The range of possible perspectives encompasses:

  • making and hacking products, systems, and services
  • generating open source platforms
  • exploring participatory processes
  • understanding material behavior and structures
  • experimenting with analog and digital craft
  • investigating the relationship of code and material
  • shifting perspectives – beyond human-centered design
  • re-contextualizing material properties
  • applying new materials and techniques
  • developing innovative fabrication processes

Related Projects

 

In the public and social sector, the pressure to innovate is constantly rising. New technologies will fundamentally change traditional working techniques.
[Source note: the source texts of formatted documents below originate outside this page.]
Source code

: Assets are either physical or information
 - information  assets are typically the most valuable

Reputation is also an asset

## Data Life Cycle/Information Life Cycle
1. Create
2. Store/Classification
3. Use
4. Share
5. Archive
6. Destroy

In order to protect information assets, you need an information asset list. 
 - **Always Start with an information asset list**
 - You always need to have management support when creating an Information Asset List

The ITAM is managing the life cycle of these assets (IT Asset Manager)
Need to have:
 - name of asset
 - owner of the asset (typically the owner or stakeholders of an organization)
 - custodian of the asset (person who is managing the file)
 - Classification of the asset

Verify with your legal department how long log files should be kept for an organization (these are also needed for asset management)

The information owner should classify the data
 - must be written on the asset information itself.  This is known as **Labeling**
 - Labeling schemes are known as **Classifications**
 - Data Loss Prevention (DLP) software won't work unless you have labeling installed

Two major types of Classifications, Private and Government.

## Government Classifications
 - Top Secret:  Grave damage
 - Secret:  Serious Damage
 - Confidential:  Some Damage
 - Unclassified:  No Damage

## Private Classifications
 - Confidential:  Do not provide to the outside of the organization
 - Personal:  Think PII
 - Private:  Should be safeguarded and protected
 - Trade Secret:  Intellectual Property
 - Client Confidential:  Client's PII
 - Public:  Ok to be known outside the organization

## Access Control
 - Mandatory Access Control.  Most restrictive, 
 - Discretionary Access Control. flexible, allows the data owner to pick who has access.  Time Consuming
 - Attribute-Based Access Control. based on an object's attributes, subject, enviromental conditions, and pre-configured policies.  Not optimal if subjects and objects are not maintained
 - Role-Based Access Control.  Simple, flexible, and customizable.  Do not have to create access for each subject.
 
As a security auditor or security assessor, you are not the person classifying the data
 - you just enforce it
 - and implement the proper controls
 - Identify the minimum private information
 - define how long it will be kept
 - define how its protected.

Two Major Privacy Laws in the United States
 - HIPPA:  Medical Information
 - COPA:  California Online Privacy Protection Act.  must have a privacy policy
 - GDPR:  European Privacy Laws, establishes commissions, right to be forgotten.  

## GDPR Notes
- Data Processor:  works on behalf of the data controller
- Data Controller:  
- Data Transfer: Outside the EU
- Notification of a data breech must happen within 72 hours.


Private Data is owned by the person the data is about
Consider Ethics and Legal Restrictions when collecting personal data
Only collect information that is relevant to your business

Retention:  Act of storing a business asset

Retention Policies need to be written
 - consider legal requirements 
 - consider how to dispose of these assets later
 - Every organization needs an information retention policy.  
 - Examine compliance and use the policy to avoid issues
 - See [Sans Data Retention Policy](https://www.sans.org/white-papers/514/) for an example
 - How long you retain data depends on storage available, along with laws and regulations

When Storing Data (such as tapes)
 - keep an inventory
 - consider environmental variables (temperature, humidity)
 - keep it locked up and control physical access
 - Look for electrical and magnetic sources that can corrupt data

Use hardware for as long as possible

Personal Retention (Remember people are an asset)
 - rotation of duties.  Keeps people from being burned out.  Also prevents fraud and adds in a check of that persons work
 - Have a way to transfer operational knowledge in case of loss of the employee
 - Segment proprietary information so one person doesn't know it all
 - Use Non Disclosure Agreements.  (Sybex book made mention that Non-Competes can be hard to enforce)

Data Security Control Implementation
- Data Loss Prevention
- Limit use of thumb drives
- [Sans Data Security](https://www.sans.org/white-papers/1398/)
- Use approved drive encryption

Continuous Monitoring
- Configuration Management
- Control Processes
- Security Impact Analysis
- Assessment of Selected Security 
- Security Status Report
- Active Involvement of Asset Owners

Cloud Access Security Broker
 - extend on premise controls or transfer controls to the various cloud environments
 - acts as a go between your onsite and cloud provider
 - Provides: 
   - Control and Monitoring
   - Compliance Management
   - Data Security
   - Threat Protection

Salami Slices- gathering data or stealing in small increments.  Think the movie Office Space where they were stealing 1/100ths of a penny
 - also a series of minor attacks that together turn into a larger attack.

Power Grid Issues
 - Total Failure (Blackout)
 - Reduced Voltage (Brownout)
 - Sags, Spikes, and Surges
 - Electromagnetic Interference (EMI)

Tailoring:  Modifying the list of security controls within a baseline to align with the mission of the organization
The expectations and quantitative demands on social and public services will increase while public resources and funds might decrease. In addition, changing expectations of young people about their future work and workplaces result in a high transformation pressure on public and social services.

In the thematic cluster »Social & Public Innovation«, we will analyze the role of design within these processes and deal with the question of how frameworks and parameters for continuous innovation and transformation can be arranged, co-created, and established through the discipline of design. In close cooperation with other scholarly fields, for example the social sciences, information science, media studies, or ethics, we will experiment with and lay out drafts and resolutions on the following issues: co-creating and contributing to technology-driven transformation, developing future-oriented patterns of active participation, and testing and modeling of new work cultures and working techniques through design.

The range of possible perspectives encompasses:

  • the exploration and projection of the effects of »service 4.0« on social and public services and their users or customers
  • reflections on ethical principles in the design and configuration of transformation processes, including the interaction with vulnerable users
  • the element of participation in digital and artificial worlds (distributed co-creation)
  • the analysis and investigation of cultural dimensions in the design process
  • the experimental fields of social and public artefacts as well as the exploration of future living environments.

Related Projects

 

Cities increasingly agglomerate power, capital, and knowledge, while a growing movement of people, data, goods, and finance emanates from them. In view of these developments, many cities can no longer meet the challenges of supply, social inclusion, economic integration, and infrastructure.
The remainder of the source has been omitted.